Posteriormente, según lo declara en una entrevista publicada en Índigo Media, Purificación aprovechó una reunión en Los Pinos con Felipe Calderón para hacerle de su conocimiento la existencia de las grabaciones y su contenido. El michoacano, se molestó y le pidió que hiciera entrega de los audios al Secretario de Gobernación… Y ahí quedó el asunto. Tras diez días del hecho, Purificación renunció a la SCT por “motivos personales” y dos semanas después se hicieron públicas las grabaciones. Éstas incluyen joyas declarativas como “los putos de la COFETEL” refiriéndose a la negativa de esta comisión reguladora para echarse la culpa de un desacato judicial de Téllez.

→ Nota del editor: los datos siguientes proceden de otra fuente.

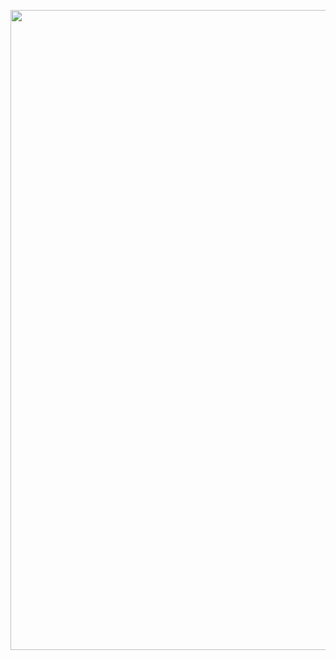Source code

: <p align="center">
  <img src="https://github.com/HD-29139/fibonacci/blob/main/assets/bro.jpeg" width="1024">
</p>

Lo interesante es que se está investigando sobre el origen de dichas grabaciones, en lugar de dar seguimiento a los hechos ilícitos que ahí se mencionan, con todo y que el aún Secretario de Comunicaciones y Transportes ha confirmado que sí es su voz. Tal parece que al gobierno le interesa más que se haya filtrado información sobre espionaje institucional (¿o contraespionaje?) que los delitos y el tráfico de influencias en el que pueden incurrir sus funcionarios. Casualmente el pleito jurídico al que atienden las conversaciones, tiene que ver con la iniciativa de poder utilizar la infraestructura telefónica para transmitir señales de televisión de paga; las televisoras cabildeando en la SCT contra Carlos Slim y sus intereses, mientras, los ciudadanos, somos la audiencia muda del Duelo de Titanes.

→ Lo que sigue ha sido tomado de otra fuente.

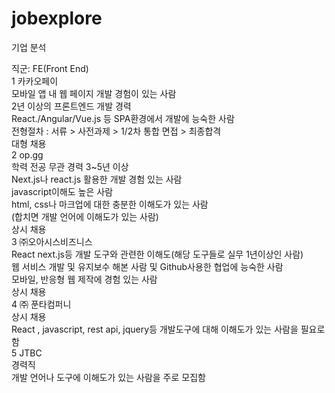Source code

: # jobexplore

기업 분석

직군: FE(Front End)<br/>
1 카카오페이<br/> 
모바일 앱 내 웹 페이지 개발 경험이 있는 사람<br/>
2년 이상의 프론트엔드 개발 경력<br/>
React./Angular/Vue.js 등 SPA환경에서 개발에 능숙한 사람<br/>
전형절차 : 서류 > 사전과제 > 1/2차 통합 면접 > 최종합격<br/>
대형 채용<br/>
2 op.gg<br/>
학력 전공 무관 경력 3~5년 이상<br/>
Next.js나 react.js 활용한 개발 경험 있는 사람<br/>
javascript이해도 높은 사람<br/>
html, css나 마크업에 대한 충분한 이해도가 있는 사람<br/>
(합치면 개발 언어에 이해도가 있는 사람)<br/>
상시 채용<br/>
3 ㈜오아시스비즈니스<br/> 
React  next.js등 개발 도구와 관련한 이해도(해당 도구들로 실무 1년이상인 사람)<br/>
웹 서비스 개발 및 유지보수 해본 사람 및 Github사용한 협업에 능숙한 사람<br/>
모바일, 반응형 웹 제작에 경험 있는 사람<br/>
상시 채용<br/>
4 ㈜ 푼타컴퍼니<br/>
상시 채용<br/>
React , javascript, rest api, jquery등 개발도구에 대해 이해도가 있는 사람을 필요로 함<br/>
5 JTBC<br/>
경력직<br/>
개발 언어나 도구에 이해도가 있는 사람을 주로 모집함
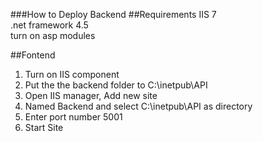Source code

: ###How to Deploy Backend
##Requirements
IIS 7  
.net framework 4.5  
turn on asp modules  

##Fontend
1. Turn on IIS component  
2. Put the the backend folder to C:\inetpub\API  
3. Open IIS manager, Add new site  
4. Named Backend and select C:\inetpub\API as directory  
5. Enter port number 5001  
6. Start Site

No cabe duda que la forma de hacer política en México no sólo es ruda, sino también ruin. Ahora, el refugio de los funcionarios que no están dispuestos a jugar según las viejas reglas son algunas comisiones reguladoras y sus acciones no van más allá de la denuncia vociferante. El caso Carpinteyro quedará como uno más de los mártires de la democracia que intentan derribar el autoritarismo que aún gobierna nuestro país. Sólo mediante la denuncia constante y frecuente se podrá hacer que estos hechos dejen de ser cotidianos y la gente exija mejores gobernantes; cabe recordar que por menos, Nixon tuvo que renunciar (¿ya vieron “Frost/Nixon”?). Queda la esperanza en que servidores públicos con nuevas ideas, acompañados por ciudadanos éticos, formemos el impetuoso río que logré demoler el monolito corrupto que frena el desarrollo de nuestro país. (Quiero creerlo) Cada vez somos más los mexicanos que queremos salir del hoyo.